# Sale Price Study Notebook


## Objectives

- Answer business requirement 1

## Inputs

- The data loaded from the Data Collection Notebook: outputs/datasets/collection/house_prices_records.csv

## Outputs

- Correlation plots that answer business requirement 1.

## Additional Comments

* In case you have any additional comments that don't fit in the previous bullets, please state them here. 


---

# Change working directory

* We are assuming you will store the notebooks in a subfolder, therefore when running the notebook in the editor, you will need to change the working directory

We need to change the working directory from its current folder to its parent folder
* We access the current directory with os.getcwd()

In [None]:
import os
current_dir = os.getcwd()
current_dir

We want to make the parent of the current directory the new current directory
* os.path.dirname() gets the parent directory
* os.chir() defines the new current directory

In [None]:
os.chdir(os.path.dirname(current_dir))
print("You set a new current directory")

Confirm the new current directory

In [None]:
current_dir = os.getcwd()
current_dir

# Load Data

First, we will load the house prices dataset previously gathered and stored in the repository during the Data Collection phase. 

We will then display the first few rows of the dataset to confirm its structure and contents:

In [None]:
import pandas as pd

# Load the house prices dataset
df = (pd.read_csv("outputs/datasets/collection/house_prices_records.csv"))

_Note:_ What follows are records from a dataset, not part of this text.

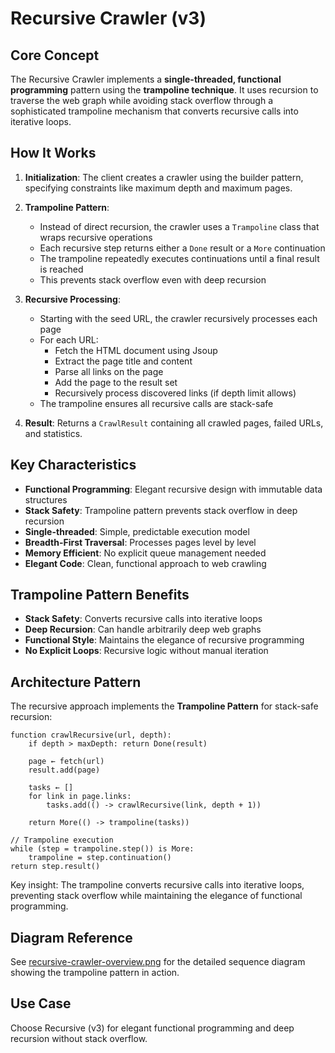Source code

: # Recursive Crawler (v3)

## Core Concept

The Recursive Crawler implements a **single-threaded, functional programming** pattern using the **trampoline technique**. It uses recursion to traverse the web graph while avoiding stack overflow through a sophisticated trampoline mechanism that converts recursive calls into iterative loops.

## How It Works

1. **Initialization**: The client creates a crawler using the builder pattern, specifying constraints like maximum depth and maximum pages.

2. **Trampoline Pattern**:
   - Instead of direct recursion, the crawler uses a `Trampoline` class that wraps recursive operations
   - Each recursive step returns either a `Done` result or a `More` continuation
   - The trampoline repeatedly executes continuations until a final result is reached
   - This prevents stack overflow even with deep recursion

3. **Recursive Processing**:
   - Starting with the seed URL, the crawler recursively processes each page
   - For each URL:
     - Fetch the HTML document using Jsoup
     - Extract the page title and content
     - Parse all links on the page
     - Add the page to the result set
     - Recursively process discovered links (if depth limit allows)
   - The trampoline ensures all recursive calls are stack-safe

4. **Result**: Returns a `CrawlResult` containing all crawled pages, failed URLs, and statistics.

## Key Characteristics

- **Functional Programming**: Elegant recursive design with immutable data structures
- **Stack Safety**: Trampoline pattern prevents stack overflow in deep recursion
- **Single-threaded**: Simple, predictable execution model
- **Breadth-First Traversal**: Processes pages level by level
- **Memory Efficient**: No explicit queue management needed
- **Elegant Code**: Clean, functional approach to web crawling

## Trampoline Pattern Benefits

- **Stack Safety**: Converts recursive calls into iterative loops
- **Deep Recursion**: Can handle arbitrarily deep web graphs
- **Functional Style**: Maintains the elegance of recursive programming
- **No Explicit Loops**: Recursive logic without manual iteration

## Architecture Pattern

The recursive approach implements the **Trampoline Pattern** for stack-safe recursion:

```
function crawlRecursive(url, depth):
    if depth > maxDepth: return Done(result)

    page ← fetch(url)
    result.add(page)

    tasks ← []
    for link in page.links:
        tasks.add(() -> crawlRecursive(link, depth + 1))

    return More(() -> trampoline(tasks))

// Trampoline execution
while (step = trampoline.step()) is More:
    trampoline = step.continuation()
return step.result()
```

Key insight: The trampoline converts recursive calls into iterative loops, preventing stack overflow while maintaining the elegance of functional programming.

## Diagram Reference

See [recursive-crawler-overview.png](./recursive-crawler-overview.png) for the detailed sequence diagram showing the trampoline pattern in action.

## Use Case

Choose Recursive (v3) for elegant functional programming and deep recursion without stack overflow.
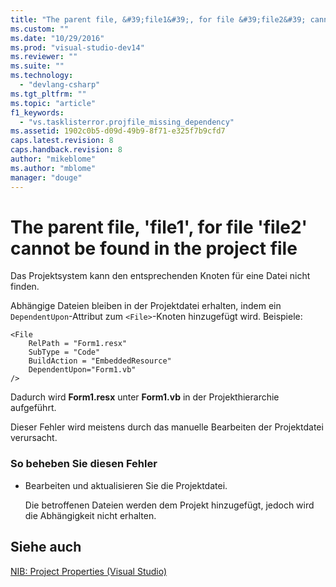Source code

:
 ```yaml
---
title: "The parent file, &#39;file1&#39;, for file &#39;file2&#39; cannot be found in the project file | Microsoft Docs"
ms.custom: ""
ms.date: "10/29/2016"
ms.prod: "visual-studio-dev14"
ms.reviewer: ""
ms.suite: ""
ms.technology: 
  - "devlang-csharp"
ms.tgt_pltfrm: ""
ms.topic: "article"
f1_keywords: 
  - "vs.tasklisterror.projfile_missing_dependency"
ms.assetid: 1902c0b5-d09d-49b9-8f71-e325f7b9cfd7
caps.latest.revision: 8
caps.handback.revision: 8
author: "mikeblome"
ms.author: "mblome"
manager: "douge"
---
```

# The parent file, &#39;file1&#39;, for file &#39;file2&#39; cannot be found in the project file
Das Projektsystem kann den entsprechenden Knoten für eine Datei nicht finden.  
  
 Abhängige Dateien bleiben in der Projektdatei erhalten, indem ein `DependentUpon`\-Attribut zum `<File>`\-Knoten hinzugefügt wird.  Beispiele:  
  
```  
<File  
    RelPath = "Form1.resx"  
    SubType = "Code"  
    BuildAction = "EmbeddedResource"  
    DependentUpon="Form1.vb"  
/>  
```  
  
 Dadurch wird **Form1.resx** unter **Form1.vb** in der Projekthierarchie aufgeführt.  
  
 Dieser Fehler wird meistens durch das manuelle Bearbeiten der Projektdatei verursacht.  
  
### So beheben Sie diesen Fehler  
  
-   Bearbeiten und aktualisieren Sie die Projektdatei.  
  
     Die betroffenen Dateien werden dem Projekt hinzugefügt, jedoch wird die Abhängigkeit nicht erhalten.  
  
## Siehe auch  
 [NIB: Project Properties \(Visual Studio\)](http://msdn.microsoft.com/de-de/eb4c97ed-f667-4850-98d0-6e2a4d21bbca)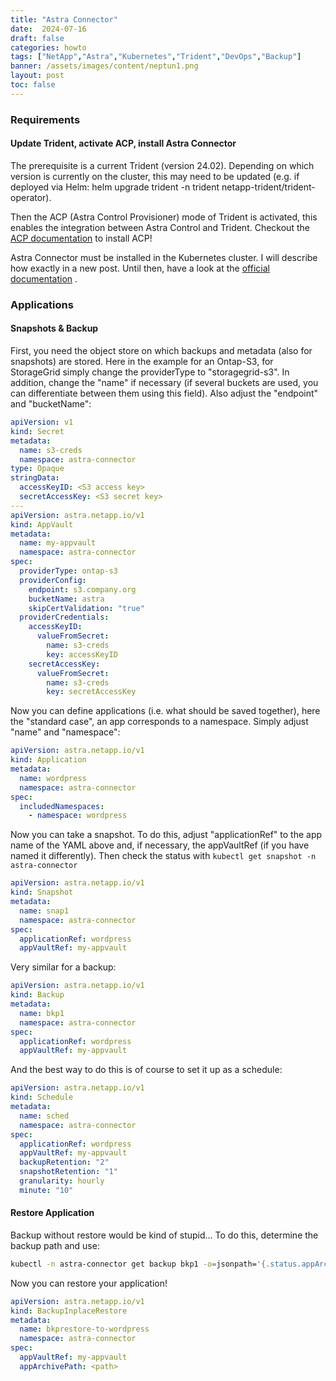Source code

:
 ```yaml
---
title: "Astra Connector"
date:  2024-07-16
draft: false
categories: howto
tags: ["NetApp","Astra","Kubernetes","Trident","DevOps","Backup"]
banner: /assets/images/content/neptun1.png
layout: post
toc: false
---
```

### Requirements
#### Update Trident, activate ACP, install Astra Connector
 
The prerequisite is a current Trident (version 24.02). Depending on which version is currently on the cluster, this may need to be updated (e.g. if deployed via Helm: helm upgrade trident -n trident netapp-trident/trident-operator).
 
Then the ACP (Astra Control Provisioner) mode of Trident is activated, this enables the integration between Astra Control and Trident. Checkout the [ACP documentation](https://docs.netapp.com/us-en/astra-control-center/get-started/enable-acp.html) to install ACP! 

Astra Connector must be installed in the Kubernetes cluster. I will describe how exactly in a new post. Until then, have a look at the [official documentation](https://github.com/netapp/astra-connector-operator) .

### Applications 
#### Snapshots & Backup 
First, you need the object store on which backups and metadata (also for snapshots) are stored. Here in the example for an Ontap-S3, for StorageGrid simply change the providerType to "storagegrid-s3". In addition, change the "name" if necessary (if several buckets are used, you can differentiate between them using this field). Also adjust the "endpoint" and "bucketName":

```yaml
apiVersion: v1
kind: Secret
metadata:
  name: s3-creds
  namespace: astra-connector
type: Opaque
stringData:
  accessKeyID: <S3 access key>
  secretAccessKey: <S3 secret key>
---
apiVersion: astra.netapp.io/v1
kind: AppVault
metadata:
  name: my-appvault
  namespace: astra-connector
spec:
  providerType: ontap-s3
  providerConfig:
    endpoint: s3.company.org
    bucketName: astra
    skipCertValidation: "true"
  providerCredentials:
    accessKeyID:
      valueFromSecret:
        name: s3-creds
        key: accessKeyID
    secretAccessKey:
      valueFromSecret:
        name: s3-creds
        key: secretAccessKey
``` 
 
Now you can define applications (i.e. what should be saved together), here the "standard case", an app corresponds to a namespace. Simply adjust "name" and "namespace":
 
```yaml
apiVersion: astra.netapp.io/v1
kind: Application
metadata:
  name: wordpress
  namespace: astra-connector
spec:
  includedNamespaces:
    - namespace: wordpress
```
 
Now you can take a snapshot. To do this, adjust "applicationRef" to the app name of the YAML above and, if necessary, the appVaultRef (if you have named it differently). Then check the status with ``` kubectl get snapshot -n astra-connector ```

```yaml
apiVersion: astra.netapp.io/v1
kind: Snapshot
metadata:
  name: snap1
  namespace: astra-connector
spec:
  applicationRef: wordpress
  appVaultRef: my-appvault
``` 

Very similar for a backup:

```yaml
apiVersion: astra.netapp.io/v1
kind: Backup
metadata:
  name: bkp1
  namespace: astra-connector
spec:
  applicationRef: wordpress
  appVaultRef: my-appvault
```
 
And the best way to do this is of course to set it up as a schedule:

```yaml
apiVersion: astra.netapp.io/v1
kind: Schedule
metadata:
  name: sched
  namespace: astra-connector
spec:
  applicationRef: wordpress
  appVaultRef: my-appvault
  backupRetention: "2"
  snapshotRetention: "1"
  granularity: hourly
  minute: "10"
```
#### Restore Application
Backup without restore would be kind of stupid... To do this, determine the backup path and use: 
```bash 
kubectl -n astra-connector get backup bkp1 -o=jsonpath='{.status.appArchivePath}'
```

Now you can restore your application!

```yaml
apiVersion: astra.netapp.io/v1
kind: BackupInplaceRestore
metadata:
  name: bkprestore-to-wordpress
  namespace: astra-connector
spec:
  appVaultRef: my-appvault
  appArchivePath: <path>
```
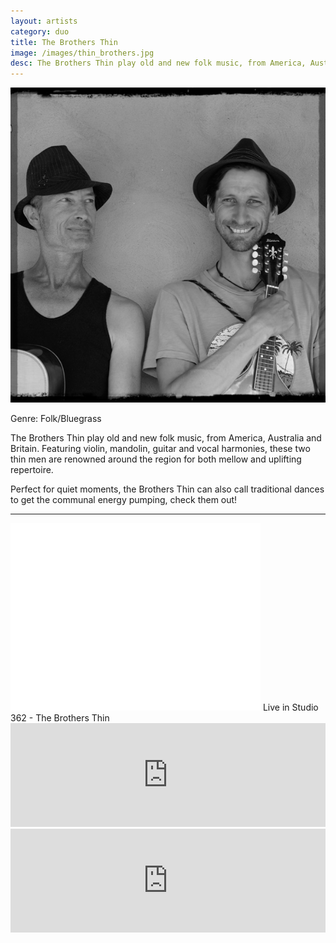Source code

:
 ```yaml
---
layout: artists
category: duo
title: The Brothers Thin
image: /images/thin_brothers.jpg
desc: The Brothers Thin play old and new folk music, from America, Australia and Britain. Featuring violin, mandolin, guitar and vocal harmonies.
---
```


![The Brothers Thin](/images/thin_brothers.jpg)

Genre: Folk/Bluegrass

The Brothers Thin play old and new folk music, from America, Australia and Britain. Featuring violin, mandolin, guitar and vocal harmonies, these two thin men are renowned around the region for both mellow and uplifting repertoire.

Perfect for quiet moments, the Brothers Thin can also call traditional dances to get the communal energy pumping, check them out!

----

<iframe src="//player.vimeo.com/video/65875190?title=0&amp;byline=0&amp;portrait=0" width="400" height="300" frameborder="0" webkitallowfullscreen mozallowfullscreen allowfullscreen></iframe> Live in Studio 362 -  The Brothers Thin 

<iframe width="100%" height="166" scrolling="no" frameborder="no" src="https://w.soundcloud.com/player/?url=http%3A%2F%2Fapi.soundcloud.com%2Ftracks%2F109116822%3Fsecret_token%3Ds-kZBIx"></iframe>

<iframe width="100%" height="166" scrolling="no" frameborder="no" src="https://w.soundcloud.com/player/?url=http%3A%2F%2Fapi.soundcloud.com%2Ftracks%2F111060908%3Fsecret_token%3Ds-cJDPD"></iframe>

# Display the first five rows of the dataframe to inspect the data
df.head()

---

# Data Exploration

Next, we will utilize Pandas Profiling to conduct a detailed exploration of the dataframe.

This enables us to review and analyze the dataset’s structure, highlighting key aspects such as missing values, variable distributions, and potential anomalies.

In [None]:
from ydata_profiling import ProfileReport

# Generate a minimal report of the df DataFrame
pandas_report = ProfileReport(df=df, minimal=True)

# Display the report within the Jupyter Notebook
pandas_report.to_notebook_iframe()

**Dataset Overview**: Our review of the dataset provides the following:
- The dataset includes **24 columns** and **1460 rows**.
- Of these columns, **20 contain numerical data** while the remaining **4 are text variables** used as categorical identifiers.
- Importantly, the **"OverallCond"** and **"OverallQual"** variables use numerical values to scale the quality and condition of properties. <br> A similar approach may become helpful for the text-based categorical variables aswell.

Additionally, approximately 10% of the data is missing across various columns, a concern that will need to be addressed.

---

# Correlation Study

To understand the interactions among the dataset's features, we begin with an assessment of their relationships, focusing particularly on how they correlate with the Sale Price. 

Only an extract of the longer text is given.